Croatian Ivan Ljubicic plays a lot like Sam Querrey – big serve, big groundstrokes, not the best mover in the game, but his lone grand slam semifinal came at the 2006 French Open. These players are all playing the same kind of big-hitting style that people say Americans can’t make work on clay, but they do fine. The simple fact is that clay is less soft – and hard courts are less hard – than they were twenty years ago. While there is still a difference between the surfaces, it is much less pronounced than it had been in the past.
The other explanation about inexperience may have more to it, but if it is, American players are not responding to it appropriately. In 2009, the eight Americans in the top 100 played in a combined total of 27 tournaments on clay. That’s an average of 3.5 tournaments per player, and this includes the Americans whose rankings weren’t even high enough to get into the Masters Series events. Consider that the clay court season is eight weeks long, and there is a tournament every week.
There are also clay court events to be played both before and after the official clay season. Most other players on tour get into at least five, maybe as many as seven or eight events on clay. If American players don’t do as well on clay because they haven’t played on it as much, they’re not making that any better by taking a vacation during the months of April and May.
The real reason that Americans have so much trouble with this surface is that all anyone has been saying for the last ten years is that Americans cannot win on clay. Tennis is such a mental sport that simply believing that you aren’t going to win is usually enough to make it true. Look at the losses in Rome last week: Isner lost in two tight sets, including losing the first set in a tiebreak. Querrey served for the match. Those aren’t the types of losses you’d expect if the Americans just couldn’t play, those are the losses you’d expect if they didn’t have any confidence.

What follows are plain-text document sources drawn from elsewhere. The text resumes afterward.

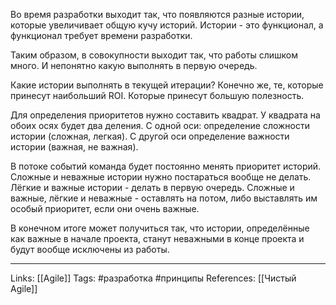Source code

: Во время разработки выходит так, что появляются разные истории, которые увеличивает общую кучу историй. Истории - это функционал, а функционал требует времени разработки. 

Таким образом, в совокупности выходит так, что работы слишком много. И непонятно какую выполнять в первую очередь. 

Какие истории выполнять в текущей итерации? Конечно же, те, которые принесут наибольший ROI. Которые принесут большую полезность. 

Для определения приоритетов нужно составить квадрат. У квадрата на обоих осях будет два деления. С одной оси: определение сложности истории (сложная, легкая). С другой оси определение важности истории (важная, не важная). 

В потоке событий команда будет постоянно менять приоритет историй. Сложные и неважные истории нужно постараться вообще не делать. Лёгкие и важные истории - делать в первую очередь. Сложные и важные, лёгкие и неважные - оставлять на потом, либо выставлять им особый приоритет, если они очень важные. 

В конечном итоге может получиться так, что истории, определённые как важные в начале проекта, станут неважными в конце проекта и будут вообще исключены из работы. 
___
Links: [[Agile]]
Tags: #разработка #принципы 
References: [[Чистый Agile]]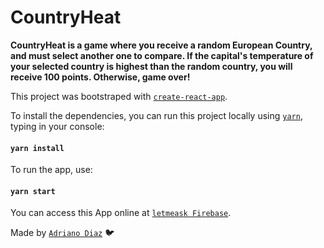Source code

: # CountryHeat

**CountryHeat is a game where you receive a random European Country, and must select another one to compare.
If the capital's temperature of your selected country is highest than the random country, you will receive 100 points. Otherwise, game over!**

This project was bootstraped with [`create-react-app`](https://github.com/facebook/create-react-app).

To install the dependencies, you can run this project locally using [`yarn`](https://yarnpkg.com/getting-started/usage), typing in your console:

#### `yarn install`

To run the app, use:

#### `yarn start`

You can access this App online at [`letmeask Firebase`](https://letmeask-27491.web.app/).

Made by [`Adriano Diaz`](https://www.linkedin.com/in/adriano-diaz/) :bird: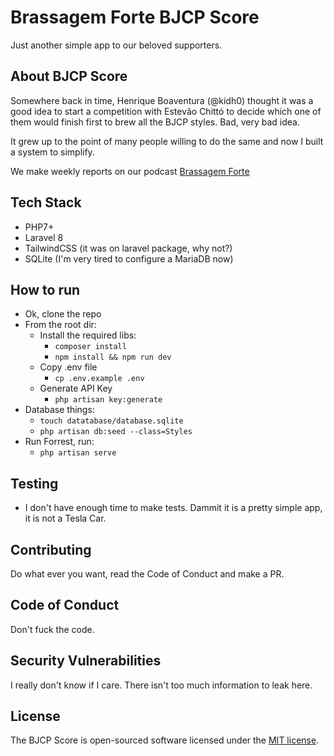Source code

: # Brassagem Forte BJCP Score

Just another simple app to our beloved supporters.

## About BJCP Score

Somewhere back in time, Henrique Boaventura (@kidh0) thought it was a good idea to start a competition with Estevão Chittó to decide which one of them would finish first to brew all the BJCP styles. Bad, very bad idea.

It grew up to the point of many people willing to do the same and now I built a system to simplify.

We make weekly reports on our podcast [Brassagem Forte](http://www.brassagemforte.com.br)

## Tech Stack

- PHP7+
- Laravel 8
- TailwindCSS (it was on laravel package, why not?)
- SQLite (I'm very tired to configure a MariaDB now)

## How to run

- Ok, clone the repo
- From the root dir:
  - Install the required libs:
    - `composer install`
    - `npm install && npm run dev`
  - Copy .env file
    - `cp .env.example .env`
  - Generate API Key
    - `php artisan key:generate`
- Database things:
  - `touch datatabase/database.sqlite`
  - `php artisan db:seed --class=Styles`
- Run Forrest, run:
  - `php artisan serve`

## Testing

- I don't have enough time to make tests. Dammit it is a pretty simple app, it is not a Tesla Car.

## Contributing

Do what ever you want, read the Code of Conduct and make a PR.

## Code of Conduct

Don't fuck the code.

## Security Vulnerabilities

I really don't know if I care. There isn't too much information to leak here.

## License

The BJCP Score is open-sourced software licensed under the [MIT license](https://opensource.org/licenses/MIT).
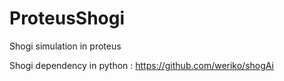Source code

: # ProteusShogi
Shogi simulation in proteus




Shogi dependency in python : https://github.com/weriko/shogAi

Those are losses which are due to mental fragility, nothing more.
And both Isner and Querrey stuck around in Rome to play doubles, where they made it all the way to the final, beating the tournament’s fourth seeds along the way before losing to the Bryans. They also managed to beat Roger Federer and his partner Yves Allegro.
And this week, both Isner and Querrey are into the semifinals in the Serbia Open. The next generation of American players may have more success on clay, but they still need to have the mindset to win on the big stages – in Davis Cup, the Masters Series events, and at Roland Garros.
Unfortunately, Andy Roddick isn’t helping this situation with his attitude toward the clay-court season. When the number one American skips most of the clay court season to get married (or take another honeymoon, this year), when he is frequently quoted as saying that he believes he can win any grand slam he enters, “except the French,” what are his lower-ranked countrymen supposed to think about their chances? And honestly, there is no reason that Roddick can’t succeed on clay. He plays such a conservative, baseline-grinding style of tennis that if you took away his serve, you could confuse him for a Spaniard or Argentine.
In fact, did you know that Roddick, at 28, has five career clay court titles? That’s as many as Jim Courier or Michael Chang won, and it’s one more than Pete Sampras. Roddick’s career winning rate on clay is 66% (71-36) which is almost as good, percentage-wise, as David Ferrer’s. The Spaniard, who is one of the best clay-court players on tour, has significantly more wins than Roddick on clay (he’s 166-82) but he has exactly as many titles on the surface.
If Roddick, and the other Americans who are similarly discouraged by this part of the tennis calendar, could just remember that no matter what color the court surface, it’s still tennis, there’s no reason that they couldn’t have a lot more success getting their feet dirty.